Também diz que adotou diversas ações para auxiliar o setor produtivo da cidade, como a prorrogação da validade de certidões municipais; suspensão dos pagamentos dos tributos municipais do Simples Nacional para Microempresas, Empresas de Pequeno Porte e Microempreendedores Individuais (MEIs); suspensão da inclusão de novos apontamentos no Cadastro de Inadimplentes (Cadin); e suspensão do envio de protestos da Dívida Ativa aos Tabelionatos.

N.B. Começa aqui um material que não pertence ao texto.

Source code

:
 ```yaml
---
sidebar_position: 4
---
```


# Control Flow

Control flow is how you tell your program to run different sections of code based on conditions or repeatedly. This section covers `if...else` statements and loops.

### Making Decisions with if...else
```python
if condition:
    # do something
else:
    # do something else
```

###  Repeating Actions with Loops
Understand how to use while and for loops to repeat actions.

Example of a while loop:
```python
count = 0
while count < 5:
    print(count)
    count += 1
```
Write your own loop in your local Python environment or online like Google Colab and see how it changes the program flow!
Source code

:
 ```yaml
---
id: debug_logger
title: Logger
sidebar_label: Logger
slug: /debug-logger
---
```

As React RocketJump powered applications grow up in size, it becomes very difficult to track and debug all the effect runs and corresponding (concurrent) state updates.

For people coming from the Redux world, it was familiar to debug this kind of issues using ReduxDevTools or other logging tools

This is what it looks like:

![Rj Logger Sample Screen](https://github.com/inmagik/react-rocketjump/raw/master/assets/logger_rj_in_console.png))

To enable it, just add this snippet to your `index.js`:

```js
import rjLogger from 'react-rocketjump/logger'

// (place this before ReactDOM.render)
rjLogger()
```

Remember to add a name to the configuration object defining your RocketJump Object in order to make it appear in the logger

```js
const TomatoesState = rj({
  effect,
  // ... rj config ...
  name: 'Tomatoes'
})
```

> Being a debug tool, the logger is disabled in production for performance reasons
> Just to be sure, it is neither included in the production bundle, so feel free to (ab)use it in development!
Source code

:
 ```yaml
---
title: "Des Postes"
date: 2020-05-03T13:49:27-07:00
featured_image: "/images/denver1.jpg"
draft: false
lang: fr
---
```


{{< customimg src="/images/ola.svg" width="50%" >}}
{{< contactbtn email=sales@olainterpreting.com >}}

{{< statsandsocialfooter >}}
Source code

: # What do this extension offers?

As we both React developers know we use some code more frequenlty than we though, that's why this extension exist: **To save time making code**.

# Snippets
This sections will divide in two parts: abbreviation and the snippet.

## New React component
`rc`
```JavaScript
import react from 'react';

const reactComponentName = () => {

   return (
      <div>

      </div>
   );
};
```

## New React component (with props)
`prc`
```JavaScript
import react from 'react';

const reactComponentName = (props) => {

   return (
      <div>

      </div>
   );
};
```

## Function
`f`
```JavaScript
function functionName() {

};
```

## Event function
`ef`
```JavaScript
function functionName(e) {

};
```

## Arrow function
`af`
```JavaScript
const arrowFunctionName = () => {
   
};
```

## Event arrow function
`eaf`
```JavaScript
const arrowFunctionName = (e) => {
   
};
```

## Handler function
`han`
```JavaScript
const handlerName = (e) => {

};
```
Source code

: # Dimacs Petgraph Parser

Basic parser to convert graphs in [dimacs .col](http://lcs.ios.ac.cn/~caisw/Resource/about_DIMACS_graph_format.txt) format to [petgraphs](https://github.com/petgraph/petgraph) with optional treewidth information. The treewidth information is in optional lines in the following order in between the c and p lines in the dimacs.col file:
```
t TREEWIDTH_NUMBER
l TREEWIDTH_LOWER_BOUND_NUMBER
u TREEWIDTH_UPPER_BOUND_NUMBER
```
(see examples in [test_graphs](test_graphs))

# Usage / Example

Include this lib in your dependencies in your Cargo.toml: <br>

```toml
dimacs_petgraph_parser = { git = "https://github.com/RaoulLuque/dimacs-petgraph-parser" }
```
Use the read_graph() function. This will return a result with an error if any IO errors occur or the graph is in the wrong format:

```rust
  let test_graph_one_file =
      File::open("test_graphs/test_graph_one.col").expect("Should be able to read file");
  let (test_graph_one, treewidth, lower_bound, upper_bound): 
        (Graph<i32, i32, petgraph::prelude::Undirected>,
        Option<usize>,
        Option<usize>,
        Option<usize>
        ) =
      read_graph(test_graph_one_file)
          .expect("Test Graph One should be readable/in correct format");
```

A Secretaria da Segurança Pública, gestão João Doria (PSDB), diz que as polícias Civil e Militar atuam diariamente para combater os crimes contra o patrimônio na região central. Com base nas análises das estatísticas e ações de inteligência, as operações, na área da 1ª Seccional Centro, são realizadas em horários alternados e com a participação de diversas viaturas e policiais. A seccional também conta com a Operação Mobile, que visa combater furtos, roubos e receptação de aparelhos celulares. Em 2020, foram apreendidos 3.307 aparelhos celulares e 205 pessoas foram presas na ação. Já no combate ao tráfico de drogas, as unidades policiais da seccional, em todo ano de 2020, apreenderam mais de 2.000 kg de entorpecentes.

A Polícia Militar atua por meio do policiamento preventivo e ostensivo, com reforço do efetivo em regiões com mais incidência de casos e quando necessário, de acordo com a análise dos índices criminais. São empenhados os programas Força Tática, Rondas Ostensivas com Apoio de Motocicletas, Ronda Escolar, Radiopatrulha e Policiamento Comunitário. Além disso, diversas ações em combate ao crime são realizadas, entre elas, ponto de visibilidade, operação servir e proteger, operações de cumprimento de mandados, dentre outras.

Ressalta que o registro do boletim de ocorrência é imprescindível para a devida investigação dos fatos pela Polícia Civil e prisão dos criminosos. Além das unidades territoriais, os registros podem ser feitos pela Delegacia Eletrônica ( www.delegaciaeletronica.policiacivil.sp.gov.br).